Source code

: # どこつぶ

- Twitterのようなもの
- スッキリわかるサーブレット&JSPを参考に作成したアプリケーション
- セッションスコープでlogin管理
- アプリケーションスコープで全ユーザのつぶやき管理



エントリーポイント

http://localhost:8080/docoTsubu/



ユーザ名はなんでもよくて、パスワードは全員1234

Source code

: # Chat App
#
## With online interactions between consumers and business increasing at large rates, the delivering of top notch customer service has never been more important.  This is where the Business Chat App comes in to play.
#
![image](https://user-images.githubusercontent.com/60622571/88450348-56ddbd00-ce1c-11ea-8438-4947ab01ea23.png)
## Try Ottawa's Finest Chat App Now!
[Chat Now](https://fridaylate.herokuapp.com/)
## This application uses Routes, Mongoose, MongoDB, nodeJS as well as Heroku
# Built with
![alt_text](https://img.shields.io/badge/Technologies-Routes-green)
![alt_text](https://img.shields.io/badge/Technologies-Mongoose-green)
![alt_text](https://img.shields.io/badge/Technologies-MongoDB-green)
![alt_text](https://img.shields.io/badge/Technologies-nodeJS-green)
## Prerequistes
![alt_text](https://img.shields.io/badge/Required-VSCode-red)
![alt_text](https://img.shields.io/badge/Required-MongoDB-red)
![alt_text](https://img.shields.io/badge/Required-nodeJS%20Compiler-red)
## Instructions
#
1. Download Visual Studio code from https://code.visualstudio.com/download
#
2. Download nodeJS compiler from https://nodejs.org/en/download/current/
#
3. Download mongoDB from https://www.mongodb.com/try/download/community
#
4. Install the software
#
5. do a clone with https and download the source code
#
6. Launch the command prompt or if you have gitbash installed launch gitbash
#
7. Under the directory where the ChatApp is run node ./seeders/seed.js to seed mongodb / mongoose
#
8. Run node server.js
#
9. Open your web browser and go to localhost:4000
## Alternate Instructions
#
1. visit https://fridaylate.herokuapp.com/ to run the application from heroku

| Action item |
Provide only the number of lines from the material above that include the word "Required".

| Exercise answer |
3